● Description of the task: Records follow. Select each line holding "number".

● Provided data:
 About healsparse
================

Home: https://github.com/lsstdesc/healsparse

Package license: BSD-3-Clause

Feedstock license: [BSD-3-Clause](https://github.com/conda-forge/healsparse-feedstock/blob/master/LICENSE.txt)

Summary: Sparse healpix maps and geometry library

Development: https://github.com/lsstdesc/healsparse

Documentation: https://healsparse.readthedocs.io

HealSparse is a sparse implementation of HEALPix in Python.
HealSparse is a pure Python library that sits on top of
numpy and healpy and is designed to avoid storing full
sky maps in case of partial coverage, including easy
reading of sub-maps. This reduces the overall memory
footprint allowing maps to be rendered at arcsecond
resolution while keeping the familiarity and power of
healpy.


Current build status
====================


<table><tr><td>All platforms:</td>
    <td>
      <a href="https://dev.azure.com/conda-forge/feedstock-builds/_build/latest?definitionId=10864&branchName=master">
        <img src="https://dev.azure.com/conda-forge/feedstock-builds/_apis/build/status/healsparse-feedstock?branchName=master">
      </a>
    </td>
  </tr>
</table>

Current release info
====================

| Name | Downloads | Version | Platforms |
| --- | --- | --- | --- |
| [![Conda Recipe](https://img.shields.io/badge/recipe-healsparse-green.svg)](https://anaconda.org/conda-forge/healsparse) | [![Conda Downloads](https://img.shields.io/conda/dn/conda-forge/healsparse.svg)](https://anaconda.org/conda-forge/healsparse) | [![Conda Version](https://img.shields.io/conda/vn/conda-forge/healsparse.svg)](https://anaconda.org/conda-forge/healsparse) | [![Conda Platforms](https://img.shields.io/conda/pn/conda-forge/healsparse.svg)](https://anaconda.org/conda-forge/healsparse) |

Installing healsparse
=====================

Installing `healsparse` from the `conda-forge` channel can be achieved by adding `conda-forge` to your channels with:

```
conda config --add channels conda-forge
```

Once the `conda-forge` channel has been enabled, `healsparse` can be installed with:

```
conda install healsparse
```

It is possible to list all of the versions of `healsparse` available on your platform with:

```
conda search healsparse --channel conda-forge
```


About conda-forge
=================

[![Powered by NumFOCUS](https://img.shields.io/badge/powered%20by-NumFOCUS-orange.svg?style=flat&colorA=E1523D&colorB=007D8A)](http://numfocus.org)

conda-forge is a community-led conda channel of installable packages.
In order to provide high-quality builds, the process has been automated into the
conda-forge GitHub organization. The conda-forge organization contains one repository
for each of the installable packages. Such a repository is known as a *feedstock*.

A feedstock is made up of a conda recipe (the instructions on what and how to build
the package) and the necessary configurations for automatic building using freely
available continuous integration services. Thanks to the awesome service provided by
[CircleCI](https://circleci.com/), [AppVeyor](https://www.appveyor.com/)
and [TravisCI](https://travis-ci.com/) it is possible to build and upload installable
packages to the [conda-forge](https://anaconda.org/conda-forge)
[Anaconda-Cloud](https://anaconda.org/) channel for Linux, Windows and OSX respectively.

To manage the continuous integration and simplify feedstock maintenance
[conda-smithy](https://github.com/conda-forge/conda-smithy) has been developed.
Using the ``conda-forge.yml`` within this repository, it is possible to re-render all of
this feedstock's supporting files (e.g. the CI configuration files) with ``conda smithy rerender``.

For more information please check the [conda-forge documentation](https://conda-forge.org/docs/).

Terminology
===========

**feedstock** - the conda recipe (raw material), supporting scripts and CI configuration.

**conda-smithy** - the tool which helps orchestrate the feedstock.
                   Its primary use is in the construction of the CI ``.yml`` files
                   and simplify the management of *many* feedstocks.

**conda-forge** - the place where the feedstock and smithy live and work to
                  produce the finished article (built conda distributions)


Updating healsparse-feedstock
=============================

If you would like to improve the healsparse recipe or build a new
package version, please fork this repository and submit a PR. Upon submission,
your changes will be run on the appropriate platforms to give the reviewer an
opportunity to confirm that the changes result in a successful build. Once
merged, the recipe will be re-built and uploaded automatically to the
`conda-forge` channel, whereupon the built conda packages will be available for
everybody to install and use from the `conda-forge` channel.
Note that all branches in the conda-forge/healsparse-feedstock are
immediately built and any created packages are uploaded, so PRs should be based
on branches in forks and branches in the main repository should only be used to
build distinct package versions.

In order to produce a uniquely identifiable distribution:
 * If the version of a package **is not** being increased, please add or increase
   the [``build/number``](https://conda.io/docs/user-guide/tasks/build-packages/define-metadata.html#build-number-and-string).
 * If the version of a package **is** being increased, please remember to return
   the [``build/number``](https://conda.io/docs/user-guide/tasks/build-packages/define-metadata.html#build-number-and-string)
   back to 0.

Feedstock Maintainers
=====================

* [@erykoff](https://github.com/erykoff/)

● Output for this task:
   the [``build/number``](https://conda.io/docs/user-guide/tasks/build-packages/define-metadata.html#build-number-and-string).
   the [``build/number``](https://conda.io/docs/user-guide/tasks/build-packages/define-metadata.html#build-number-and-string)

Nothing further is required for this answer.